Terjemahan. C: ”Reng, bagaimana sudah makan belum? Saya perutnya sudah lapar sekali”. G: ”Belum kring, saya juga perutnya lapar”. C: ”Orang yang tidak punya ya begini Reng. Perut lapar, mau makan tidak punya uang. Jangankan buat beli baju seperti orang lain”.
G: ”Iya memang Kring. Bagaimana kalau saya mau nyandang tidak ada, kerja juga ya.....sedapatnya” . C: ”Jangan begitu dong, walaupun tidak punya uang, tetap saya bisa nyandang walaupun tidak seperti orang lain kita bisa nyandang sedikit”. G: ”Ya.....malukan sama orang lain, kalau jalan-jalan bajunya bagus, kalau piknik atau nongkrong baju dan celananya bagus”. C: ”Jangan begitu dong, walaupun baju dan celana kita seperti ini, kita harus bersyukur kepada Allah SWT, sebab Allah SWT sudah memberikan rejeki seperti ini ya harus diterima dan mengucapkan alhamdulilah”. G: ”Iya....ya kring betul juga terusnya bagaimana kring. C: ”Kita hidup itu jangan berlebihan. Karena Allah SWT tidak suka manusia yang hidupnya berlebihan. Kalau manusia yang sifatnya berlebihan itu temannya setan. Apakah kamu mau menjadi temannya setan ?” G: ”Lah.....ya tidak maulah kring”. C: ”Ya sudah kalau begitu kita harus menerima keadaan seperti yang diberikan Allah SWT. Tetapi kita juga jangan bersedih ...semangat terus .....”

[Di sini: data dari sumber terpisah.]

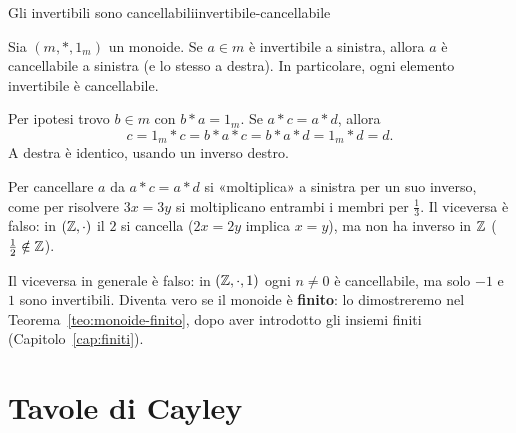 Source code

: \begin{concetto}
\begin{Teorema}{Gli invertibili sono cancellabili}{invertibile-cancellabile}
    \begin{prerequisiti}
    \end{prerequisiti}
    Sia $(m, *, 1_m)$ un monoide. Se $a \in m$ è invertibile a sinistra, allora $a$ è cancellabile a sinistra (e lo stesso a destra).
    In particolare, ogni elemento invertibile è cancellabile.
\end{Teorema}
\begin{dimostrazione}
    Per ipotesi trovo $b \in m$ con $b * a = 1_m$. Se $a * c = a * d$, allora
    \[ c = 1_m * c = b * a * c = b * a * d = 1_m * d = d. \]
    A destra è identico, usando un inverso destro.
\end{dimostrazione}
\end{concetto}

\begin{spiegazione}
    Per cancellare $a$ da $a * c = a * d$ si «moltiplica» a sinistra per un suo inverso, come per risolvere $3x = 3y$ si moltiplicano entrambi i membri per
    $\frac{1}{3}$. Il viceversa è falso: in $(\mbZ, \cdot)$ il $2$ si cancella ($2x = 2y$ implica $x = y$), ma non ha inverso in $\mbZ$ ($\frac{1}{2} \notin \mbZ$).
\end{spiegazione}


Il viceversa in generale è falso: in $(\mbZ, \cdot, 1)$ ogni $n \neq 0$ è cancellabile, ma solo $-1$ e $1$ sono invertibili.
Diventa vero se il monoide è \textbf{finito}: lo dimostreremo nel Teorema~\ref{teo:monoide-finito}, dopo aver introdotto gli
insiemi finiti (Capitolo~\ref{cap:finiti}).

\section{Tavole di Cayley}\label{sec:cayley}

Keterangan C: Cungkring G: Gareng
Sesuai dengan paparan cerita yang di atas, memang benar Cungkring salah satu tokoh punakawan yang sederhana sekali. Sifat yang tidak berlebihan ini menggambarkan orang yang sudah meninggalkan sifat keduniawian. Artinya sifat ini hanya mementingkan keperluan di akherat. Kepentingan di akherat selalu dilakukannya dengan cara apapun di dunia, misalnya selalu menolong, saling menghormati, lapang dada, rendah hati atau tidak sombong dan lain-lain yang sifatnya tentang kebaikan. Jika kita perhatikan dan amalkan dari sifat Cungkring tadi, Insya Allah kita akan masuk sebagai golongan yang beriman dan bertakwa kepada Allah SWT dan akan mendapatkan surga kelak di alam akherat. Disinilah keistimewaan Cungkring yang merupakan gubahan para Wali Songo dan para pujangga dalam menyebarkan agama Islam di tanah Jawa dengan perantara wayang kulit purwa Indramayu dengan tokoh punakawan Cungkring. Pada jaman dahulu,
para Wali Songo menyebarkan agama Islam di tanah Jawa dengan sesederhana mungkin, tetapi dibalik kesederhanaannya itu ada semangat yang menggebu-gebu. Kepribadian Wali Songo yang sederhana baik busana atau berbicara, bertingkah laku dalam kehidupan sehari-hari dituangkannya kepada tokoh punakawan Cungkring dalam menyebarkan agama Islam. Disinilah Islam yang dikenalkan oleh para wali songo dengan sederhana dan penuh dengan kedamaian. Cungkring oleh para wali songo diibaratkan sebagai orang yang strata sosialnya rendah, karena sebagai punakawan. Para Wali Songo khususnya Sunan Kalijaga yang menciptakan tokoh punakawan ini, Cungkring dibuatnya dengan sederhana. Didalam ajaran agama Islam tidak mengenal istilah strata atau tingkatan atau derajatnya. Agama Islam hanya mengenal tingkatan keimanan dan ketakwaan terhadap Allah SWT. Sunan Kalijaga juga menciptakan wayang dengan berbagai tokoh baik itu satria, ponggawa, putri, punakawan dan danawa, hanya sekedar sebagai tingkatan dari kedudukan dalam peranannya apakah ia sebagai raja atau rakyat biasa. Nabi Muhammad SAW merupakan tokoh yang sangat sederhana sekali walaupun beliau seorang nabi yang paling sempurna dan utusan Allah SWT untuk menyebarkan agama Islam di seluruh bumi ini. Rasululah SAW menyebarkan agama Islam dengan sederhana, baik melalui dakwah, bertingkah laku, berbicara dan sebagainya. Kesederhanaan beliau ini memang ada kaitannya dengan agama Islam, karena Allah SWT tidak suka terhadap hambanya yang berlebihan. Sifat Cungkring yang mencerminkan kesederhanaan dalam ajaran agama Islam di katakan Zuhud, yaitu suatu sifat yang sudah meninggalkan kepentingan keduniawian
untuk mencapai kesempurnaan hidup dengan cara makrifat dan menjalankan sareat Allah SWT supaya hidup sempurna di dunia dan di akherat.